One of the few things that can provoke a hint of annoyance from author Stephenie Meyer is calling her the next J.K. Rowling. While the press might be eager to crown the Phoenix homemaker—cum—international bestseller the next YA fantasy wunderkind, Meyer would demur that she will never be as big as the creator of Harry Potter.
Maybe not. But she’s certainly on her way.
Little, Brown Books for Young Readers signed Meyer to a three-book deal in December 2003, after her manuscript, a fast-paced vampire tale involving a teenager falling for the kind but undead heartthrob in her class, was discovered in a slush pile at Writers House. Now the first two volumes of Meyer’s trilogy—Twilight (published in August 2005) and New Moon (August 2006)—boast 1.6 million copies in print, in hardcover and paper. Earlier this month, LBYR, spurred by those figures, decided to up the announced first printing of the author’s third book in the series, Eclipse, to one million copies; the laydown date is August 7.
And, with Meyer’s success overseas—Twilight has been sold in 28 countries and appeared (along with New Moon) on adult bestseller lists in Italy, Spain and Germany—the house’s plans for its newest franchise are only getting bigger.
Meyer, who says she never thought about becoming an author, has a Cinderella publishing backstory that certainly rivals Rowling’s (a former single mum with a fledgling idea for a story about a kid at a magical boarding school). According to Meyer, the seed for Twilight began with a dream that she had jotted down back in 2003. “I never really thought of it as a novel,” she said. “It wasn’t until I finished it completely that I realized it was long enough that you could call it a book.”

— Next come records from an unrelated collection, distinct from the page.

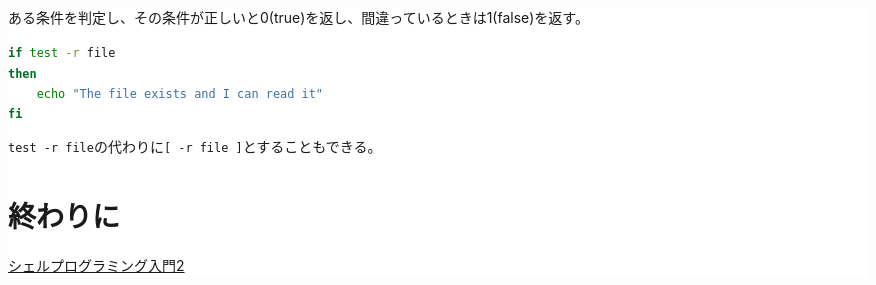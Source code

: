 ある条件を判定し、その条件が正しいと0(true)を返し、間違っているときは1(false)を返す。

```zsh
if test -r file
then
    echo "The file exists and I can read it"
fi
```

`test -r file`の代わりに`[ -r file ]`とすることもできる。

# 終わりに

[シェルプログラミング入門2](https://qiita.com/twrcd1227/items/03310278eea64319b0e4)
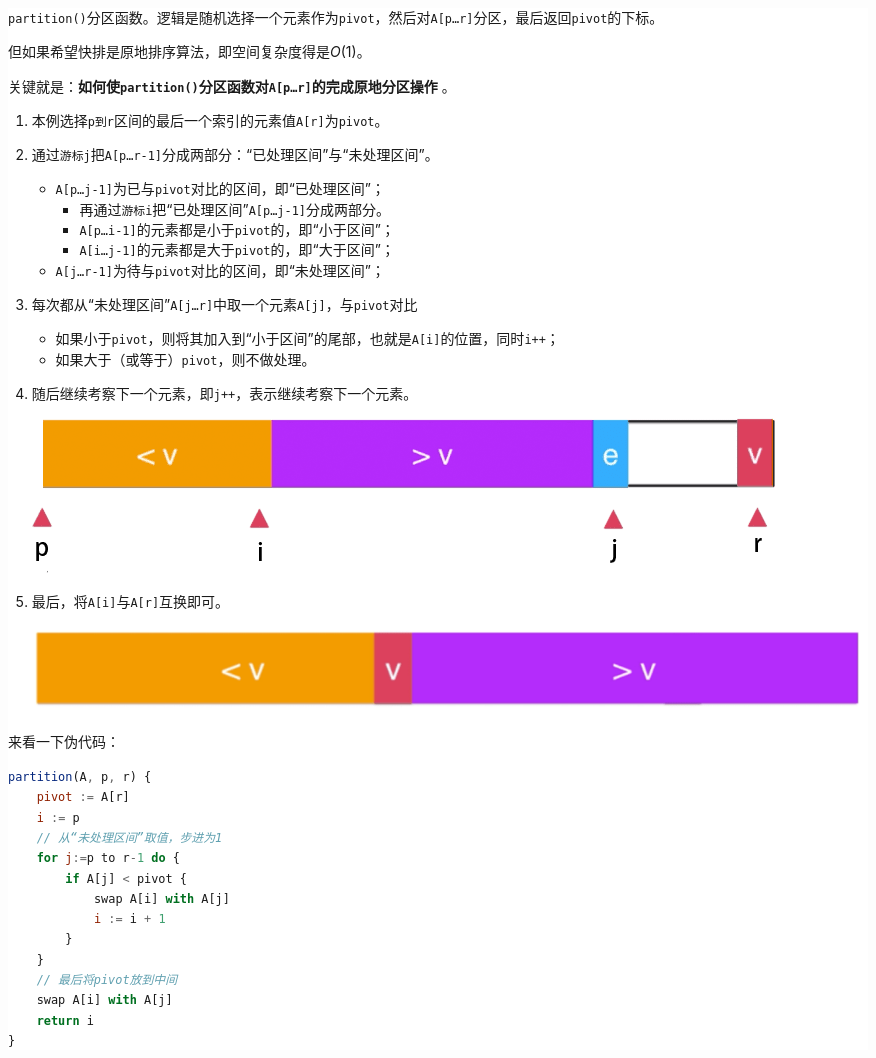 `partition()`分区函数。逻辑是随机选择一个元素作为`pivot`，然后对`A[p…r]`分区，最后返回`pivot`的下标。

但如果希望快排是原地排序算法，即空间复杂度得是$O(1)$。

关键就是：**如何使`partition()`分区函数对`A[p…r]`的完成原地分区操作** 。

1. 本例选择`p到r`区间的最后一个索引的元素值`A[r]`为`pivot`。
2. 通过`游标j`把`A[p…r-1]`分成两部分：“已处理区间”与“未处理区间”。
    - `A[p…j-1]`为已与`pivot`对比的区间，即“已处理区间”；
      - 再通过`游标i`把“已处理区间”`A[p…j-1]`分成两部分。
      - `A[p…i-1]`的元素都是小于`pivot`的，即“小于区间”；
      - `A[i…j-1]`的元素都是大于`pivot`的，即“大于区间”；
    - `A[j…r-1]`为待与`pivot`对比的区间，即“未处理区间”；
3. 每次都从“未处理区间”`A[j…r]`中取一个元素`A[j]`，与`pivot`对比
    - 如果小于`pivot`，则将其加入到“小于区间”的尾部，也就是`A[i]`的位置，同时`i++`；
    - 如果大于（或等于）`pivot`，则不做处理。
4. 随后继续考察下一个元素，即`j++`，表示继续考察下一个元素。

    ![快排分区示意图-pending](../../.imgs/quick-sort-partition-pending.png)

5. 最后，将`A[i]`与`A[r]`互换即可。

    ![快排分区示意图-finish](../../.imgs/quick-sort-partition-finish.png)

来看一下伪代码：

```js
partition(A, p, r) {
    pivot := A[r]
    i := p
    // 从“未处理区间”取值，步进为1
    for j:=p to r-1 do {
        if A[j] < pivot {
            swap A[i] with A[j]
            i := i + 1
        }
    }
    // 最后将pivot放到中间
    swap A[i] with A[j]
    return i
}
```
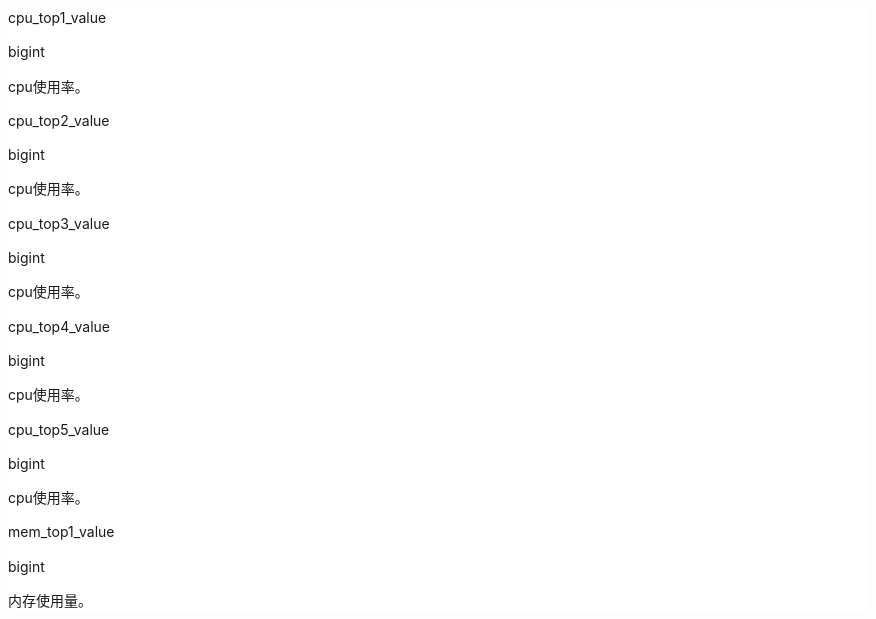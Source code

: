 <tr id="row9633617125611"><td class="cellrowborder" valign="top" width="19.752475247524753%" headers="mcps1.2.4.1.1 "><p id="p4634111755618"><a name="p4634111755618"></a><a name="p4634111755618"></a>cpu_top1_value</p>
</td>
<td class="cellrowborder" valign="top" width="16.683168316831683%" headers="mcps1.2.4.1.2 "><p id="p76340176568"><a name="p76340176568"></a><a name="p76340176568"></a>bigint</p>
</td>
<td class="cellrowborder" valign="top" width="63.56435643564357%" headers="mcps1.2.4.1.3 "><p id="p963481735614"><a name="p963481735614"></a><a name="p963481735614"></a>cpu使用率。</p>
</td>
</tr>
<tr id="row12833112011567"><td class="cellrowborder" valign="top" width="19.752475247524753%" headers="mcps1.2.4.1.1 "><p id="p1683342011564"><a name="p1683342011564"></a><a name="p1683342011564"></a>cpu_top2_value</p>
</td>
<td class="cellrowborder" valign="top" width="16.683168316831683%" headers="mcps1.2.4.1.2 "><p id="p1883432065613"><a name="p1883432065613"></a><a name="p1883432065613"></a>bigint</p>
</td>
<td class="cellrowborder" valign="top" width="63.56435643564357%" headers="mcps1.2.4.1.3 "><p id="p6834142019561"><a name="p6834142019561"></a><a name="p6834142019561"></a>cpu使用率。</p>
</td>
</tr>
<tr id="row7878237563"><td class="cellrowborder" valign="top" width="19.752475247524753%" headers="mcps1.2.4.1.1 "><p id="p48715238566"><a name="p48715238566"></a><a name="p48715238566"></a>cpu_top3_value</p>
</td>
<td class="cellrowborder" valign="top" width="16.683168316831683%" headers="mcps1.2.4.1.2 "><p id="p18782314564"><a name="p18782314564"></a><a name="p18782314564"></a>bigint</p>
</td>
<td class="cellrowborder" valign="top" width="63.56435643564357%" headers="mcps1.2.4.1.3 "><p id="p1487023155614"><a name="p1487023155614"></a><a name="p1487023155614"></a>cpu使用率。</p>
</td>
</tr>
<tr id="row3850162419568"><td class="cellrowborder" valign="top" width="19.752475247524753%" headers="mcps1.2.4.1.1 "><p id="p385013244565"><a name="p385013244565"></a><a name="p385013244565"></a>cpu_top4_value</p>
</td>
<td class="cellrowborder" valign="top" width="16.683168316831683%" headers="mcps1.2.4.1.2 "><p id="p485082435611"><a name="p485082435611"></a><a name="p485082435611"></a>bigint</p>
</td>
<td class="cellrowborder" valign="top" width="63.56435643564357%" headers="mcps1.2.4.1.3 "><p id="p785052416564"><a name="p785052416564"></a><a name="p785052416564"></a>cpu使用率。</p>
</td>
</tr>
<tr id="row1946532635616"><td class="cellrowborder" valign="top" width="19.752475247524753%" headers="mcps1.2.4.1.1 "><p id="p1946552612561"><a name="p1946552612561"></a><a name="p1946552612561"></a>cpu_top5_value</p>
</td>
<td class="cellrowborder" valign="top" width="16.683168316831683%" headers="mcps1.2.4.1.2 "><p id="p144658262567"><a name="p144658262567"></a><a name="p144658262567"></a>bigint</p>
</td>
<td class="cellrowborder" valign="top" width="63.56435643564357%" headers="mcps1.2.4.1.3 "><p id="p846662620563"><a name="p846662620563"></a><a name="p846662620563"></a>cpu使用率。</p>
</td>
</tr>
<tr id="row7586101811580"><td class="cellrowborder" valign="top" width="19.752475247524753%" headers="mcps1.2.4.1.1 "><p id="p5587111815589"><a name="p5587111815589"></a><a name="p5587111815589"></a>mem_top1_value</p>
</td>
<td class="cellrowborder" valign="top" width="16.683168316831683%" headers="mcps1.2.4.1.2 "><p id="p20587111865815"><a name="p20587111865815"></a><a name="p20587111865815"></a>bigint</p>
</td>
<td class="cellrowborder" valign="top" width="63.56435643564357%" headers="mcps1.2.4.1.3 "><p id="p1558791865820"><a name="p1558791865820"></a><a name="p1558791865820"></a>内存使用量。</p>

Admitting to being initially very “shy” about the work, Meyer said her sister—one of the few people she showed the finished manuscript to—encouraged her to try to get it published. After nine rejection letters from New York agencies—she’d sent the work to 10—Meyer got a message from an intern at Writers House who said she’d read Twilight, loved it and was passing it along to agent Jodi Reamer.
A Worldwide Hit
LBYR, which bought world rights, moved quickly on the international front. Even before the Bologna fair in 2004 (and before her book was out in the States), Meyer had been signed by two foreign publishers. By Bologna 2005, foreign rights had sold in 11 countries. And the internal feeling at the house was that Meyer could do big things abroad.
“We felt the books had universal appeal,” said LBYR publisher Megan Tingley. “Once we had world rights, we met immediately about how to position the book overseas.”

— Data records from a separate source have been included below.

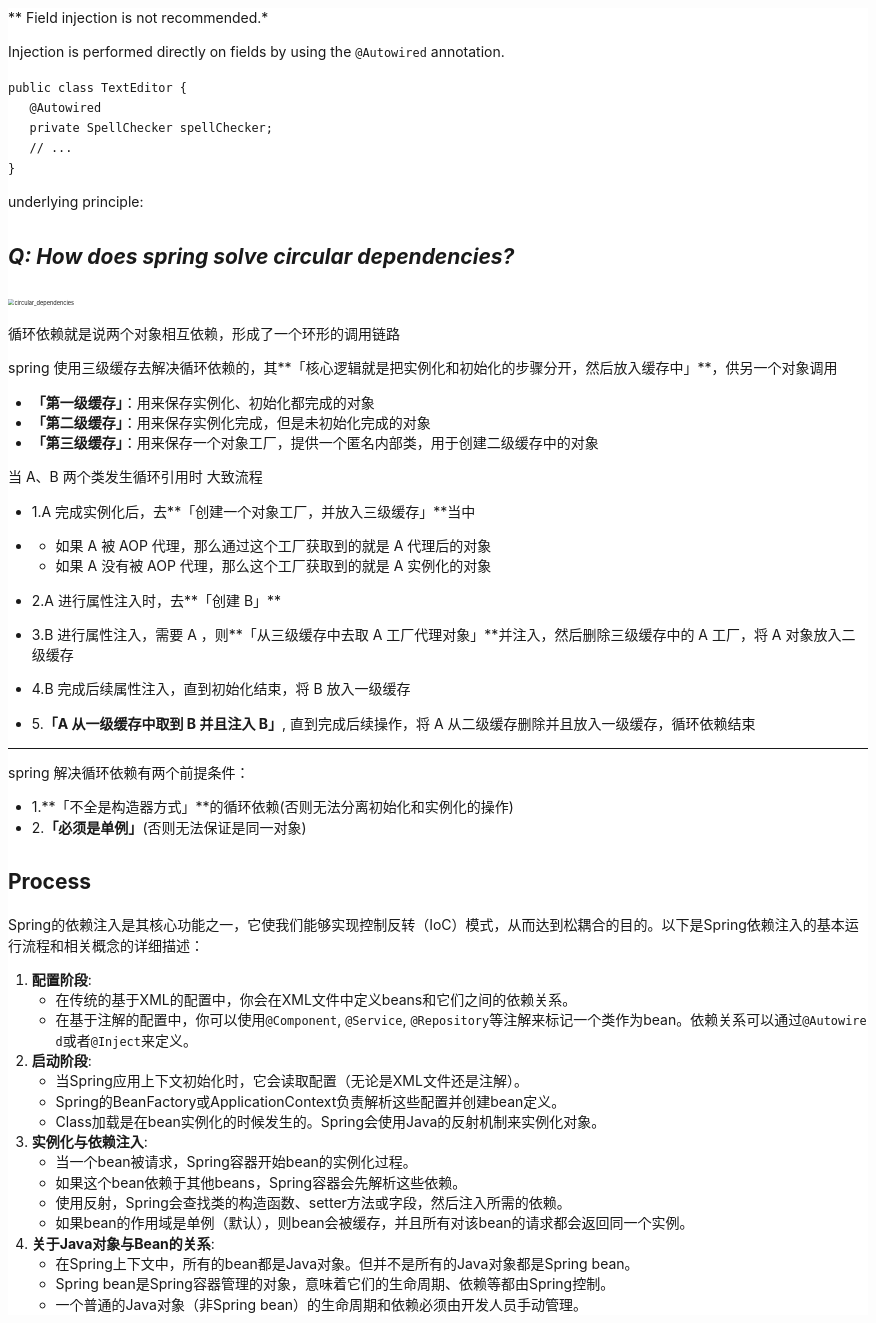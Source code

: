 ** Field injection is not recommended.*

Injection is performed directly on fields by using the `@Autowired` annotation.

```
public class TextEditor {
   @Autowired
   private SpellChecker spellChecker;
   // ...
}
```

underlying principle:



## *Q: How does spring solve circular dependencies?*

<img src="./assets/circular_dependencies.png" alt="circular_dependencies" style="zoom: 40%;" />

循环依赖就是说两个对象相互依赖，形成了一个环形的调用链路

spring 使用三级缓存去解决循环依赖的，其**「核心逻辑就是把实例化和初始化的步骤分开，然后放入缓存中」**，供另一个对象调用

- **「第一级缓存」**：用来保存实例化、初始化都完成的对象
- **「第二级缓存」**：用来保存实例化完成，但是未初始化完成的对象
- **「第三级缓存」**：用来保存一个对象工厂，提供一个匿名内部类，用于创建二级缓存中的对象

当 A、B 两个类发生循环引用时 大致流程

- 1.A 完成实例化后，去**「创建一个对象工厂，并放入三级缓存」**当中

- - 如果 A 被 AOP 代理，那么通过这个工厂获取到的就是 A 代理后的对象
  - 如果 A 没有被 AOP 代理，那么这个工厂获取到的就是 A 实例化的对象

- 2.A 进行属性注入时，去**「创建 B」**

- 3.B 进行属性注入，需要 A ，则**「从三级缓存中去取 A 工厂代理对象」**并注入，然后删除三级缓存中的 A 工厂，将 A 对象放入二级缓存

- 4.B 完成后续属性注入，直到初始化结束，将 B 放入一级缓存

- 5.**「A 从一级缓存中取到 B 并且注入 B」**, 直到完成后续操作，将 A 从二级缓存删除并且放入一级缓存，循环依赖结束

------

spring 解决循环依赖有两个前提条件：

- 1.**「不全是构造器方式」**的循环依赖(否则无法分离初始化和实例化的操作)
- 2.**「必须是单例」**(否则无法保证是同一对象)

## Process

Spring的依赖注入是其核心功能之一，它使我们能够实现控制反转（IoC）模式，从而达到松耦合的目的。以下是Spring依赖注入的基本运行流程和相关概念的详细描述：

1. **配置阶段**:
   - 在传统的基于XML的配置中，你会在XML文件中定义beans和它们之间的依赖关系。
   - 在基于注解的配置中，你可以使用`@Component`, `@Service`, `@Repository`等注解来标记一个类作为bean。依赖关系可以通过`@Autowired`或者`@Inject`来定义。
2. **启动阶段**:
   - 当Spring应用上下文初始化时，它会读取配置（无论是XML文件还是注解）。
   - Spring的BeanFactory或ApplicationContext负责解析这些配置并创建bean定义。
   - Class加载是在bean实例化的时候发生的。Spring会使用Java的反射机制来实例化对象。
3. **实例化与依赖注入**:
   - 当一个bean被请求，Spring容器开始bean的实例化过程。
   - 如果这个bean依赖于其他beans，Spring容器会先解析这些依赖。
   - 使用反射，Spring会查找类的构造函数、setter方法或字段，然后注入所需的依赖。
   - 如果bean的作用域是单例（默认），则bean会被缓存，并且所有对该bean的请求都会返回同一个实例。
4. **关于Java对象与Bean的关系**:
   - 在Spring上下文中，所有的bean都是Java对象。但并不是所有的Java对象都是Spring bean。
   - Spring bean是Spring容器管理的对象，意味着它们的生命周期、依赖等都由Spring控制。
   - 一个普通的Java对象（非Spring bean）的生命周期和依赖必须由开发人员手动管理。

Director of subsidiary rights Stephanie Voros said the house tried not to sell the book off piecemeal, and in certain key territories—Germany, Spain and the U.K.—she closed three-book deals. Voros added that the publisher was selective about which foreign houses the books were sold to. “We didn’t always go with the highest bid. A lot of other factors came into play,” she said, explaining that marketing plans and level of commitment were also key.
LBYR has assigned Meyer her own publicist, publicity director Elizabeth Eulberg, to coordinate her domestic and international outreach. And Meyer, who Voros said is being marketed in numerous overseas outlets as an adult author, is also being tapped by Little, Brown’s adult division; in 2008 it will release The Host, a standalone SF novel. (A movie is also a possibility, as Twilight is under option by Summit Entertainment.)

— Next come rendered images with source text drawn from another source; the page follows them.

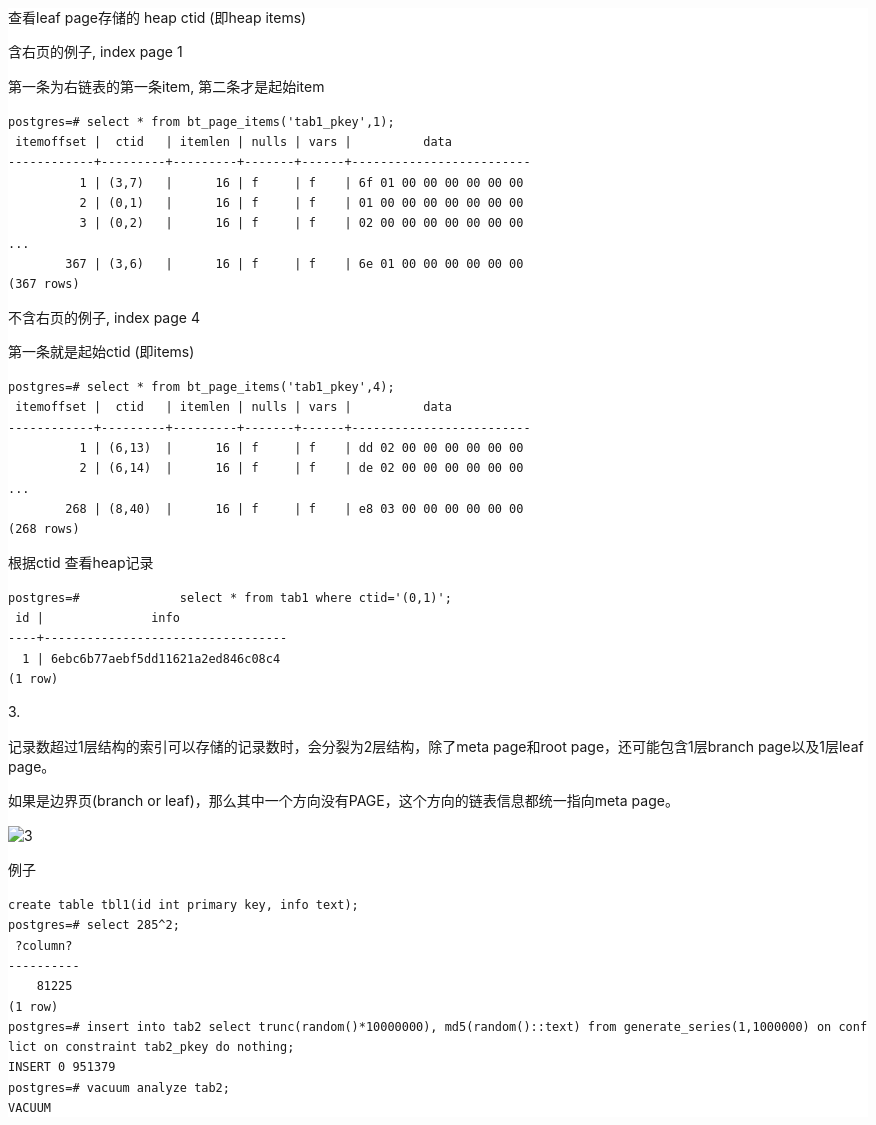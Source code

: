 查看leaf page存储的 heap ctid (即heap items)        
    
含右页的例子, index page 1      
    
第一条为右链表的第一条item, 第二条才是起始item        
    
```    
postgres=# select * from bt_page_items('tab1_pkey',1);    
 itemoffset |  ctid   | itemlen | nulls | vars |          data               
------------+---------+---------+-------+------+-------------------------    
          1 | (3,7)   |      16 | f     | f    | 6f 01 00 00 00 00 00 00    
          2 | (0,1)   |      16 | f     | f    | 01 00 00 00 00 00 00 00    
          3 | (0,2)   |      16 | f     | f    | 02 00 00 00 00 00 00 00    
...    
        367 | (3,6)   |      16 | f     | f    | 6e 01 00 00 00 00 00 00    
(367 rows)    
```    
    
不含右页的例子, index page 4      
    
第一条就是起始ctid (即items)      
    
```    
postgres=# select * from bt_page_items('tab1_pkey',4);    
 itemoffset |  ctid   | itemlen | nulls | vars |          data               
------------+---------+---------+-------+------+-------------------------    
          1 | (6,13)  |      16 | f     | f    | dd 02 00 00 00 00 00 00    
          2 | (6,14)  |      16 | f     | f    | de 02 00 00 00 00 00 00    
...    
        268 | (8,40)  |      16 | f     | f    | e8 03 00 00 00 00 00 00    
(268 rows)    
```    
    
根据ctid 查看heap记录      
    
```    
postgres=#              select * from tab1 where ctid='(0,1)';    
 id |               info                   
----+----------------------------------    
  1 | 6ebc6b77aebf5dd11621a2ed846c08c4    
(1 row)    
```    
    
    
3\.       
    
记录数超过1层结构的索引可以存储的记录数时，会分裂为2层结构，除了meta page和root page，还可能包含1层branch page以及1层leaf page。      
    
如果是边界页(branch or leaf)，那么其中一个方向没有PAGE，这个方向的链表信息都统一指向meta page。       
    
![3](20160528_01_pic_004.png)    
    
例子      
    
```    
create table tbl1(id int primary key, info text);      
postgres=# select 285^2;    
 ?column?     
----------    
    81225    
(1 row)    
postgres=# insert into tab2 select trunc(random()*10000000), md5(random()::text) from generate_series(1,1000000) on conflict on constraint tab2_pkey do nothing;    
INSERT 0 951379    
postgres=# vacuum analyze tab2;    
VACUUM    
```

Eulberg, who is handling Meyer’s 15-city U.S. tour next month, as well as working with her Canadian and U.K. publishers to organize events, is hard-pressed to cite one thing that has made the author such a fast-rising literary star. Instead, she credits Meyer’s success, in part, to an unusually friendly disposition and an openness with fans. In fact, Meyer, who initially put her personal e-mail address on her Web site before taking it down after being deluged with e-mails, has drawn up to 1,000 attendees at some events. Eulberg, who said she’s never seen a comparable reaction, noted that Meyer’s fans “feel she’s a friend.”
Finally, Meyer’s success, according to the LBYR team, comes down to the basics: really good writing. As Tingley said, “Maybe it sounds trite, but I’ve been in this business for 20 years and it’s rare when you read something and just know.... These books have every element of a totally satisfying blockbuster.”